# [Goal of the exercise]
Look through the records and copy each line with the string "paragraph" in it.

(Saved data entries)
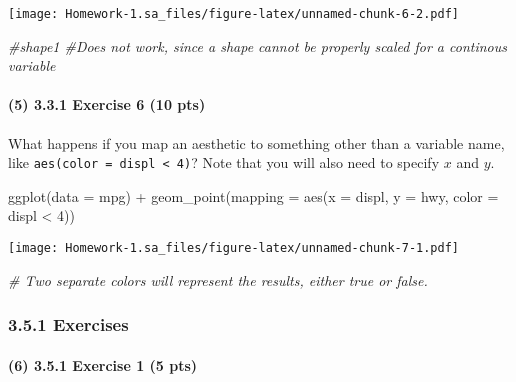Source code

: \documentclass[
]{article}
\newenvironment{Shaded}{\begin{snugshade}}{\end{snugshade}}
\newcommand{\AttributeTok}[1]{\textcolor[rgb]{0.77,0.63,0.00}{#1}}
\newcommand{\CommentTok}[1]{\textcolor[rgb]{0.56,0.35,0.01}{\textit{#1}}}
\newcommand{\DecValTok}[1]{\textcolor[rgb]{0.00,0.00,0.81}{#1}}
\newcommand{\FunctionTok}[1]{\textcolor[rgb]{0.00,0.00,0.00}{#1}}
\newcommand{\NormalTok}[1]{#1}
\newcommand{\SpecialCharTok}[1]{\textcolor[rgb]{0.00,0.00,0.00}{#1}}
\begin{document}
\texttt{[image: Homework-1.sa\_files/figure-latex/unnamed-chunk-6-2.pdf]}

\begin{Shaded}
\begin{Highlighting}[]
\CommentTok{\#shape1 \#Does not work, since a shape cannot be properly scaled for a continous variable}
\end{Highlighting}
\end{Shaded}

\hypertarget{exercise-6-10-pts}{%
\paragraph{(5) 3.3.1 Exercise 6 (10 pts)}\label{exercise-6-10-pts}}

What happens if you map an aesthetic to something other than a variable
name, like \texttt{aes(color\ =\ displ\ \textless{}\ 4)}? Note that you
will also need to specify \(x\) and \(y\).

\begin{Shaded}
\begin{Highlighting}[]
\FunctionTok{ggplot}\NormalTok{(}\AttributeTok{data =}\NormalTok{ mpg) }\SpecialCharTok{+}
  \FunctionTok{geom\_point}\NormalTok{(}\AttributeTok{mapping =} \FunctionTok{aes}\NormalTok{(}\AttributeTok{x =}\NormalTok{ displ, }\AttributeTok{y =}\NormalTok{ hwy, }\AttributeTok{color =}\NormalTok{ displ }\SpecialCharTok{\textless{}} \DecValTok{4}\NormalTok{))}
\end{Highlighting}
\end{Shaded}

\texttt{[image: Homework-1.sa\_files/figure-latex/unnamed-chunk-7-1.pdf]}

\begin{Shaded}
\begin{Highlighting}[]
\CommentTok{\# Two separate colors will represent the results, either true or false.}
\end{Highlighting}
\end{Shaded}

\hypertarget{exercises-2}{%
\subsubsection{3.5.1 Exercises}\label{exercises-2}}

\hypertarget{exercise-1-5-pts}{%
\paragraph{(6) 3.5.1 Exercise 1 (5 pts)}\label{exercise-1-5-pts}}
\end{document}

# [Answer space]
\paragraph{(5) 3.3.1 Exercise 6 (10 pts)}\label{exercise-6-10-pts}}
\paragraph{(6) 3.5.1 Exercise 1 (5 pts)}\label{exercise-1-5-pts}}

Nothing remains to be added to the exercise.